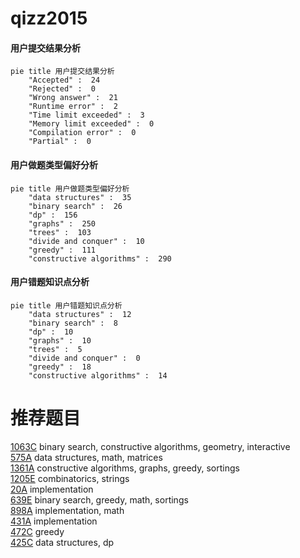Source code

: # qizz2015

<!-- tabs:start -->



#### **用户提交结果分析**

```mermaid
pie title 用户提交结果分析
    "Accepted" :  24
    "Rejected" :  0
    "Wrong answer" :  21
    "Runtime error" :  2
    "Time limit exceeded" :  3
    "Memory limit exceeded" :  0
    "Compilation error" :  0
    "Partial" :  0
```

#### **用户做题类型偏好分析**

```mermaid
pie title 用户做题类型偏好分析
    "data structures" :  35
    "binary search" :  26
    "dp" :  156
    "graphs" :  250
    "trees" :  103
    "divide and conquer" :  10
    "greedy" :  111
    "constructive algorithms" :  290
```
#### **用户错题知识点分析**

```mermaid
pie title 用户错题知识点分析
    "data structures" :  12
    "binary search" :  8
    "dp" :  10
    "graphs" :  10
    "trees" :  5
    "divide and conquer" :  0
    "greedy" :  18
    "constructive algorithms" :  14
```



<!-- tabs:end -->
# 推荐题目
[1063C](https://codeforces.com/contest/1063/problem/C)		binary search,
                        constructive algorithms,
                        geometry,
                        interactive		  
[575A](https://codeforces.com/contest/575/problem/A)		data structures,
                        math,
                        matrices		  
[1361A](https://codeforces.com/contest/1361/problem/A)		constructive algorithms,
                        graphs,
                        greedy,
                        sortings		  
[1205E](https://codeforces.com/contest/1205/problem/E)		combinatorics,
                        strings		  
[20A](https://codeforces.com/contest/20/problem/A)		implementation		  
[639E](https://codeforces.com/contest/639/problem/E)		binary search,
                        greedy,
                        math,
                        sortings		  
[898A](https://codeforces.com/contest/898/problem/A)		implementation,
                        math		  
[431A](https://codeforces.com/contest/431/problem/A)		implementation		  
[472C](https://codeforces.com/contest/472/problem/C)		greedy		  
[425C](https://codeforces.com/contest/425/problem/C)		data structures,
                        dp		  

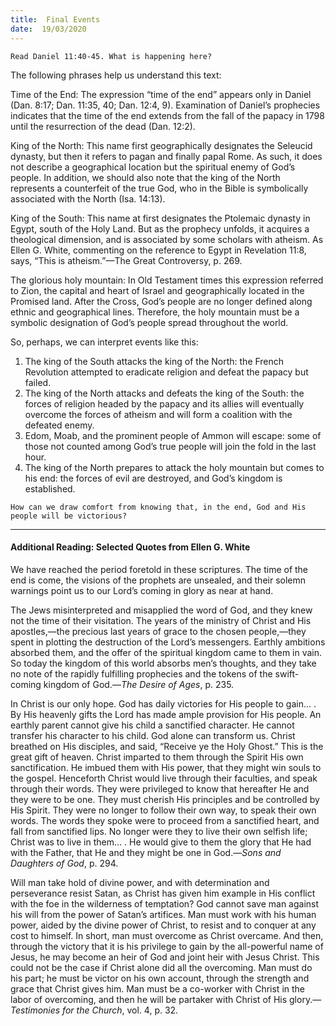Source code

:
 ```yaml
---
title:  Final Events
date:  19/03/2020
---
```


`Read Daniel 11:40-45. What is happening here?`

The following phrases help us understand this text:

Time of the End: The expression “time of the end” appears only in Daniel (Dan. 8:17; Dan. 11:35, 40; Dan. 12:4, 9). Examination of Daniel’s prophecies indicates that the time of the end extends from the fall of the papacy in 1798 until the resurrection of the dead (Dan. 12:2). 

King of the North: This name first geographically designates the Seleucid dynasty, but then it refers to pagan and finally papal Rome. As such, it does not describe a geographical location but the spiritual enemy of God’s people. In addition, we should also note that the king of the North represents a counterfeit of the true God, who in the Bible is symbolically associated with the North (Isa. 14:13). 

King of the South: This name at first designates the Ptolemaic dynasty in Egypt, south of the Holy Land. But as the prophecy unfolds, it acquires a theological dimension, and is associated by some scholars with atheism. As Ellen G. White, commenting on the reference to Egypt in Revelation 11:8, says, “This is atheism.”—The Great Controversy, p. 269.

The glorious holy mountain: In Old Testament times this expression referred to Zion, the capital and heart of Israel and geographically located in the Promised land. After the Cross, God’s people are no longer defined along ethnic and geographical lines. Therefore, the holy mountain must be a symbolic designation of God’s people spread throughout the world. 

So, perhaps, we can interpret events like this:

1. The king of the South attacks the king of the North: the French Revolution attempted to eradicate religion and defeat the papacy but failed.
2. The king of the North attacks and defeats the king of the South: the forces of religion headed by the papacy and its allies will eventually overcome the forces of atheism and will form a coalition with the defeated enemy.
3. Edom, Moab, and the prominent people of Ammon will escape: some of those not counted among God’s true people will join the fold in the last hour.
4. The king of the North prepares to attack the holy mountain but comes to his end: the forces of evil are destroyed, and God’s kingdom is established. 

`How can we draw comfort from knowing that, in the end, God and His people will be victorious?`

---

#### Additional Reading: Selected Quotes from Ellen G. White

We have reached the period foretold in these scriptures. The time of the end is come, the visions of the prophets are unsealed, and their solemn warnings point us to our Lord’s coming in glory as near at hand.

The Jews misinterpreted and misapplied the word of God, and they knew not the time of their visitation. The years of the ministry of Christ and His apostles,—the precious last years of grace to the chosen people,—they spent in plotting the destruction of the Lord’s messengers. Earthly ambitions absorbed them, and the offer of the spiritual kingdom came to them in vain. So today the kingdom of this world absorbs men’s thoughts, and they take no note of the rapidly fulfilling prophecies and the tokens of the swift-coming kingdom of God.—_The Desire of Ages_, p. 235.

In Christ is our only hope. God has daily victories for His people to gain… . By His heavenly gifts the Lord has made ample provision for His people. An earthly parent cannot give his child a sanctified character. He cannot transfer his character to his child. God alone can transform us. Christ breathed on His disciples, and said, “Receive ye the Holy Ghost.” This is the great gift of heaven. Christ imparted to them through the Spirit His own sanctification. He imbued them with His power, that they might win souls to the gospel. Henceforth Christ would live through their faculties, and speak through their words. They were privileged to know that hereafter He and they were to be one. They must cherish His principles and be controlled by His Spirit. They were no longer to follow their own way, to speak their own words. The words they spoke were to proceed from a sanctified heart, and fall from sanctified lips. No longer were they to live their own selfish life; Christ was to live in them… . He would give to them the glory that He had with the Father, that He and they might be one in God.—_Sons and Daughters of God_, p. 294.

Will man take hold of divine power, and with determination and perseverance resist Satan, as Christ has given him example in His conflict with the foe in the wilderness of temptation? God cannot save man against his will from the power of Satan’s artifices. Man must work with his human power, aided by the divine power of Christ, to resist and to conquer at any cost to himself. In short, man must overcome as Christ overcame. And then, through the victory that it is his privilege to gain by the all-powerful name of Jesus, he may become an heir of God and joint heir with Jesus Christ. This could not be the case if Christ alone did all the overcoming. Man must do his part; he must be victor on his own account, through the strength and grace that Christ gives him. Man must be a co-worker with Christ in the labor of overcoming, and then he will be partaker with Christ of His glory.—_Testimonies for the Church_, vol. 4, p. 32.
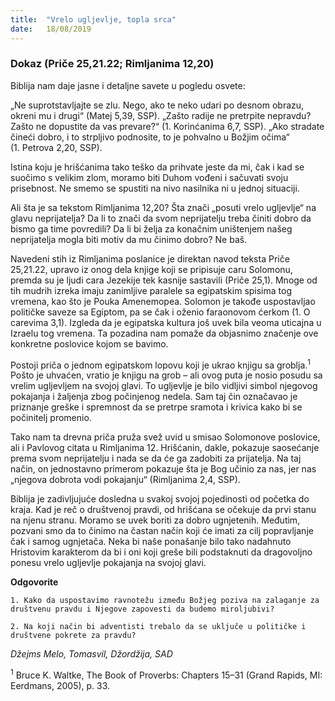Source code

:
 ```yaml
---
title:  "Vrelo ugljevlje, topla srca"
date:   18/08/2019
---
```


### Dokaz (Priče 25,21.22; Rimljanima 12,20)

Biblija nam daje jasne i detaljne savete u pogledu osvete:

„Ne suprotstavljajte se zlu. Nego, ako te neko udari po desnom obrazu, okreni mu i drugi“ (Matej 5,39, SSP). „Zašto radije ne pretrpite nepravdu? Zašto ne dopustite da vas prevare?“  (1. Korinćanima 6,7, SSP). „Ako stradate čineći dobro, i to strpljivo podnosite, to je pohvalno u Božjim očima“ (1. Petrova 2,20, SSP).

Istina koju je hrišćanima tako teško da prihvate jeste da mi, čak i kad se suočimo s velikim zlom, moramo biti Duhom vođeni i sačuvati svoju prisebnost. Ne smemo se spustiti na nivo nasilnika ni u jednoj situaciji.

Ali šta je sa tekstom Rimljanima 12,20? Šta znači „posuti vrelo ugljevlje“ na glavu neprijatelja? Da li to znači da svom neprijatelju treba činiti dobro da bismo ga time povredili? Da li bi želja za konačnim uništenjem našeg neprijatelja mogla biti motiv da mu činimo dobro? Ne baš.

Navedeni stih iz Rimljanima poslanice je direktan navod teksta Priče 25,21.22, upravo iz onog dela knjige koji se pripisuje caru Solomonu, premda su je ljudi cara Jezekije tek kasnije sastavili (Priče 25,1). Mnoge od tih mudrih izreka imaju zanimljive paralele sa egipatskim spisima tog vremena, kao što je Pouka Amenemopea. Solomon je takođe uspostavljao političke saveze sa Egiptom, pa se čak i oženio faraonovom ćerkom (1. O carevima 3,1). Izgleda da je egipatska kultura još uvek bila veoma uticajna u Izraelu tog vremena. Ta pozadina nam pomaže da objasnimo značenje ove konkretne poslovice kojom se bavimo.

Postoji priča o jednom egipatskom lopovu koji je ukrao knjigu sa groblja.<sup>1</sup> Pošto je uhvaćen, vratio je knjigu na grob – ali ovog puta je nosio posudu sa vrelim ugljevljem na svojoj glavi. To ugljevlje je bilo vidljivi simbol njegovog pokajanja i žaljenja zbog počinjenog nedela. Sam taj čin označavao je priznanje greške i spremnost da se pretrpe sramota i krivica kako bi se počinitelj promenio. 

Tako nam ta drevna priča pruža svež uvid u smisao Solomonove poslovice, ali i Pavlovog citata u  Rimljanima 12. Hrišćanin, dakle, pokazuje saosećanje prema svom neprijatelju i nada se da će ga zadobiti za prijatelja. Na taj način, on jednostavno primerom pokazuje šta je Bog učinio za nas, jer nas „njegova dobrota vodi pokajanju“ (Rimljanima 2,4, SSP).

Biblija je zadivljujuće dosledna u svakoj svojoj pojedinosti od početka do kraja. Kad je reč o društvenoj pravdi, od hrišćana se očekuje da prvi stanu na njenu stranu. Moramo se uvek boriti za dobro ugnjetenih. Međutim, pozvani smo da to činimo na častan način koji će imati za cilj popravljanje čak i samog ugnjetača. Neka bi naše ponašanje bilo tako nadahnuto Hristovim karakterom da bi i oni koji greše bili podstaknuti da dragovoljno ponesu vrelo ugljevlje pokajanja na svojoj glavi.

**Odgovorite**

`1.	Kako da uspostavimo ravnotežu između Božjeg poziva na zalaganje za društvenu pravdu i Njegove zapovesti da budemo miroljubivi?`

`2.	Na koji način bi adventisti trebalo da se uključe u političke i društvene pokrete za pravdu?`

*Džejms Melo, Tomasvil, Džordžija, SAD*

<sup>1</sup>	Bruce K. Waltke, The Book of Proverbs: Chapters 15–31 (Grand Rapids, MI: Eerdmans, 2005), p. 33.
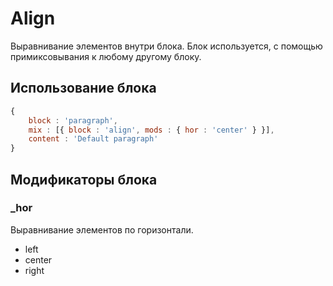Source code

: # Align

Выравнивание элементов внутри блока. Блок используется, с помощью примиксовывания к
любому другому блоку.

## Использование блока

``` js
{
    block : 'paragraph',
    mix : [{ block : 'align', mods : { hor : 'center' } }],
    content : 'Default paragraph'
}
```

## Модификаторы блока

### _hor

Выравнивание элементов по горизонтали.

* left
* center
* right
──────────
» What you have to do
Pick out every line above that contains the word "atheism" and copy it.

» Exercise answer
King of the South: This name at first designates the Ptolemaic dynasty in Egypt, south of the Holy Land. But as the prophecy unfolds, it acquires a theological dimension, and is associated by some scholars with atheism. As Ellen G. White, commenting on the reference to Egypt in Revelation 11:8, says, “This is atheism.”—The Great Controversy, p. 269.
2. The king of the North attacks and defeats the king of the South: the forces of religion headed by the papacy and its allies will eventually overcome the forces of atheism and will form a coalition with the defeated enemy.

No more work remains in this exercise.